Entre los méritos que puedan asistir al Gobierno de España no consta el de haber sabido calibrar el alcance del desafío separatista de los nacionalistas catalanes. Nadie, ni siquiera Jorge Moragas, hombre de confianza de Rajoy, ha podido explicar las razones por las que se decidió que fuera el ministro de Asuntos Exteriores, José Manuel García-Margallo, el encargado de asumir el expediente. Antes de conquistar La Moncloa, Rajoy presumía de ser un político previsible, en contraste con las veleidades de Zapatero, pero enviar a Cataluña al responsable de la agenda internacional del Ejecutivo no cuadra precisamente con tal previsibilidad. Lo suyo hubiera sido encomendar la tarea al ministro de Interior, Jorge Fernández Díaz, quien casualmente fue gobernador civil de Barcelona en tiempos de UCD y antecesor de Vidal Quadras al frente del PP catalán. Sea como fuere, Margallo fue parachutado a Cataluña en una misión abocada al fracaso y de la que el nacionalismo pudo obtener grandes ventajas retóricas y estéticas. Que los sedicentes tuvieran como interlocutor al jefe de la diplomacia nacional situaba el órdago de Mas en el mismo ámbito que el contencioso gibraltareño.

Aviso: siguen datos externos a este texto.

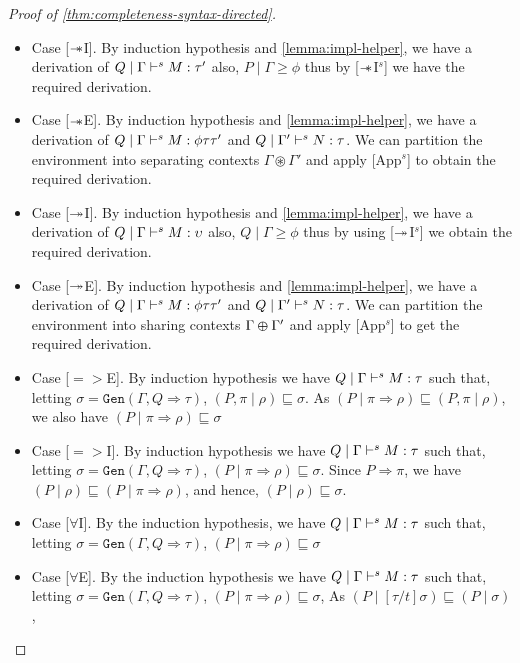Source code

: \begin{proof}[Proof of \cref{thm:completeness-syntax-directed}]
\begin{itemize}
  \item{Case [$\mathrel{-\mkern-6mu*}$I].}
    By induction hypothesis and \cref{lemma:impl-helper}, we have a derivation of $Q \mid \Gamma \vdash^s M:\tau'$ also, $P \mid \Gamma \geq \phi$
    thus by [$\mathrel{-\mkern-6mu*}$I$^s$] we have the required derivation.
  \item{Case [$\mathrel{-\mkern-6mu*}$E].}
    By induction hypothesis and \cref{lemma:impl-helper}, we have a derivation of $Q \mid \Gamma \vdash^s M:\phi \tau \tau'$ and $Q \mid \Gamma' \vdash^s N: \tau$.
    We can partition the environment into separating contexts $\Gamma \circledast \Gamma'$ and apply [App$^s$] to obtain the required derivation.
  \item{Case [$\twoheadrightarrow$I].}
    By induction hypothesis and \cref{lemma:impl-helper}, we have a derivation of $Q \mid \Gamma \vdash^s M:\upsilon$ also, $Q \mid \Gamma \geq \phi$
    thus by using [$\twoheadrightarrow$I$^s$] we obtain the required derivation.
  \item{Case [$\twoheadrightarrow$E].}
    By induction hypothesis and \cref{lemma:impl-helper}, we have a derivation of $Q \mid \Gamma \vdash^s M:\phi \tau \tau'$ and $Q \mid \Gamma' \vdash^s N: \tau$.
    We can partition the environment into sharing contexts $\Gamma \varoplus \Gamma'$ and apply [App$^s$] to get the required derivation.
  \item{Case [$=>$E].}
    By induction hypothesis we have $Q \mid \Gamma \vdash^s M:\tau$ such that, letting $\sigma = \texttt{Gen}(\Gamma, Q \Rightarrow \tau)$,
    $(P, \pi \mid \rho) \sqsubseteq \sigma$. As $(P \mid \pi \Rightarrow \rho) \sqsubseteq (P, \pi \mid \rho)$, we also have
    $(P \mid \pi \Rightarrow \rho) \sqsubseteq \sigma$
  \item{Case [$=>$I].}
    By induction hypothesis we have $Q \mid \Gamma \vdash^s M: \tau$ such that, letting $\sigma = \texttt{Gen}(\Gamma, Q \Rightarrow \tau)$,
    $(P \mid \pi \Rightarrow \rho) \sqsubseteq \sigma$. Since $P \Rightarrow \pi$, we have $(P \mid \rho) \sqsubseteq (P \mid \pi \Rightarrow \rho)$, and hence,
    $(P \mid \rho) \sqsubseteq \sigma$.
  \item{Case [$\forall$I].}
    By the induction hypothesis, we have $Q \mid \Gamma \vdash^s M :\tau$ such that, letting $\sigma = \texttt{Gen}(\Gamma, Q \Rightarrow \tau)$,
    $(P \mid \pi \Rightarrow \rho) \sqsubseteq \sigma$
  \item{Case [$\forall$E].}
    By the induction hypothesis we have $Q \mid \Gamma \vdash^s M: \tau$ such that, letting $\sigma = \texttt{Gen}(\Gamma, Q \Rightarrow \tau)$,
    $(P \mid \pi \Rightarrow \rho) \sqsubseteq \sigma$, As $(P \mid [\tau/t]\sigma) \sqsubseteq (P \mid \sigma)$,

\end{itemize}
\end{proof}
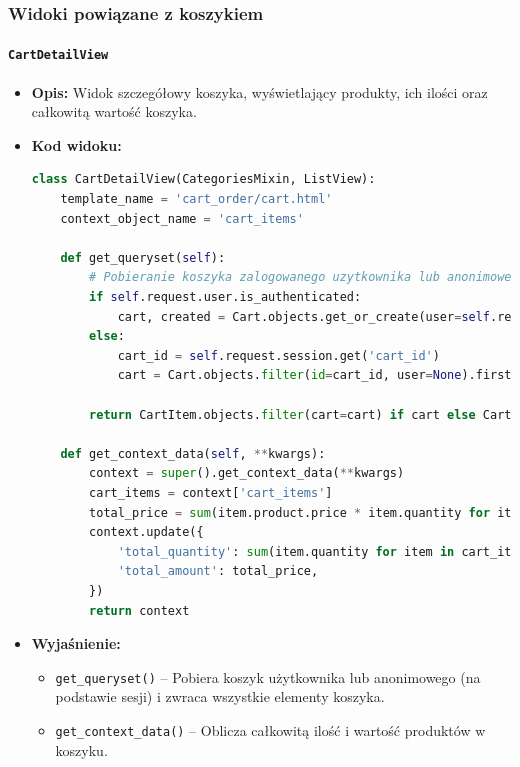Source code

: \documentclass[12pt,a4paper,oneside]{article}
\theoremstyle{definition}
\numberwithin{equation}{section}
\begin{document}
\subsubsection*{Widoki powiązane z koszykiem}


\paragraph{\texttt{CartDetailView}}
\begin{itemize}
    \item \textbf{Opis:} Widok szczegółowy koszyka, wyświetlający produkty, ich ilości oraz całkowitą wartość koszyka.
    \item \textbf{Kod widoku:}
\begin{lstlisting}[language=Python, caption=Kod widoku CartDetailView]
class CartDetailView(CategoriesMixin, ListView):
    template_name = 'cart_order/cart.html'
    context_object_name = 'cart_items'

    def get_queryset(self):
        # Pobieranie koszyka zalogowanego uzytkownika lub anonimowego
        if self.request.user.is_authenticated:
            cart, created = Cart.objects.get_or_create(user=self.request.user)
        else:
            cart_id = self.request.session.get('cart_id')
            cart = Cart.objects.filter(id=cart_id, user=None).first() if cart_id else None

        return CartItem.objects.filter(cart=cart) if cart else CartItem.objects.none()

    def get_context_data(self, **kwargs):
        context = super().get_context_data(**kwargs)
        cart_items = context['cart_items']
        total_price = sum(item.product.price * item.quantity for item in cart_items)
        context.update({
            'total_quantity': sum(item.quantity for item in cart_items),
            'total_amount': total_price,
        })
        return context
\end{lstlisting}

    \item \textbf{Wyjaśnienie:}
    \begin{itemize}
        \item \texttt{get\_queryset()} – Pobiera koszyk użytkownika lub anonimowego (na podstawie sesji) i zwraca wszystkie elementy koszyka.
        \item \texttt{get\_context\_data()} – Oblicza całkowitą ilość i wartość produktów w koszyku.
    \end{itemize}
\end{itemize}
\end{document}
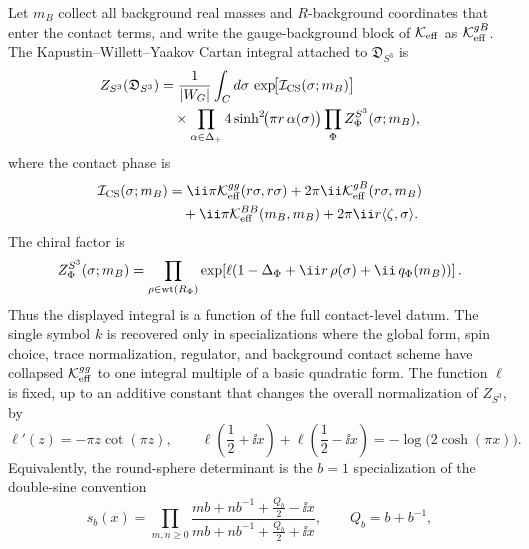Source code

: Let \(m_B\) collect all background real masses and \(R\)-background coordinates
that enter the contact terms, and write the gauge-background block of
\(\mathcal K_{\rm eff}\) as \(\mathcal K_{\rm eff}^{gB}\).  The
Kapustin--Willett--Yaakov Cartan integral attached to
\(\mathfrak D_{S^3}\) is
\begin{equation}
\begin{aligned}
  Z_{S^3}(\mathfrak D_{S^3})
  &=
  \frac1{|W_G|}
  \int_C d\sigma\,
  \exp\!\bigl[\mathcal I_{\rm CS}(\sigma;m_B)\bigr]\\
  &\quad\times
  \prod_{\alpha\in\Delta_+}
  4\sinh^2\!\bigl(\pi r\,\alpha(\sigma)\bigr)
  \prod_{\Phi}Z_{\Phi}^{S^3}(\sigma;m_B),
\end{aligned}
  \label{eq:kwy-s3-localization}
\end{equation}
where the contact phase is
\begin{equation}
  \begin{aligned}
  \mathcal I_{\rm CS}(\sigma;m_B)
  &=
  \ii\pi\mathcal K_{\rm eff}^{gg}(r\sigma,r\sigma)
  +2\pi\ii\mathcal K_{\rm eff}^{gB}(r\sigma,m_B)\\
  &\quad
  +\ii\pi\mathcal K_{\rm eff}^{BB}(m_B,m_B)
  +2\pi\ii r\langle\zeta,\sigma\rangle .
  \end{aligned}
  \label{eq:s3-localization-contact-phase}
\end{equation}
The chiral factor is
\[
  Z_{\Phi}^{S^3}(\sigma;m_B)
  =
  \prod_{\rho\in{\rm wt}(R_\Phi)}
  \exp\!\left[
    \ell\!\left(
      1-\Delta_\Phi
      +\ii r\,\rho(\sigma)
      +\ii\,q_\Phi(m_B)
    \right)
  \right].
\]
Thus the displayed integral is a function of the full contact-level datum.  The
single symbol \(k\) is recovered only in specializations where the global form,
spin choice, trace normalization, regulator, and background contact scheme have
collapsed \(\mathcal K_{\rm eff}^{gg}\) to one integral multiple of a basic
quadratic form.
The function \(\ell\) is fixed, up to an additive constant that changes the
overall normalization of \(Z_{S^3}\), by
\begin{equation}
  \ell'(z)=-\pi z\cot(\pi z),
  \qquad
  \ell\!\left(\frac12+\ii x\right)
  +
  \ell\!\left(\frac12-\ii x\right)
  =
  -\log\!\bigl(2\cosh(\pi x)\bigr).
  \label{eq:kwy-ell-identity}
\end{equation}
Equivalently, the round-sphere determinant is the \(b=1\) specialization of
the double-sine convention
\begin{equation}
  s_b(x)
  =
  \prod_{m,n\ge0}
  \frac{mb+nb^{-1}+\frac{Q_b}{2}-\ii x}
       {mb+nb^{-1}+\frac{Q_b}{2}+\ii x},
  \qquad Q_b=b+b^{-1},
  \label{eq:double-sine-definition}
\end{equation}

La peripecia más sonada de Margallo fue comparecer en una comida de La Vanguardia para explicar a los empresarios catalanes la posición del Gobierno. Como es obvio, nadie le preguntó ni por el Peñón ni por Panamá, asuntos que en teoría tienen más relación con su cartera que las barrabasadas de los nacionalistas en el Parlamento autonómico o sus despliegues de coros y danzas cada 11 de Septiembre. Las gestiones de Margallo no debieron satisfacer a Rajoy, de modo que el ministro ni asistió a la convención del PP catalán, un par de semanas después de aquella delirante cita en el diario barcelonés. En la actualidad, se desconoce lo que pueda estar haciendo Margallo en relación a Cataluña, más allá de sus confusas y extemporáneas declaraciones sobre Escocia en el Financial Times.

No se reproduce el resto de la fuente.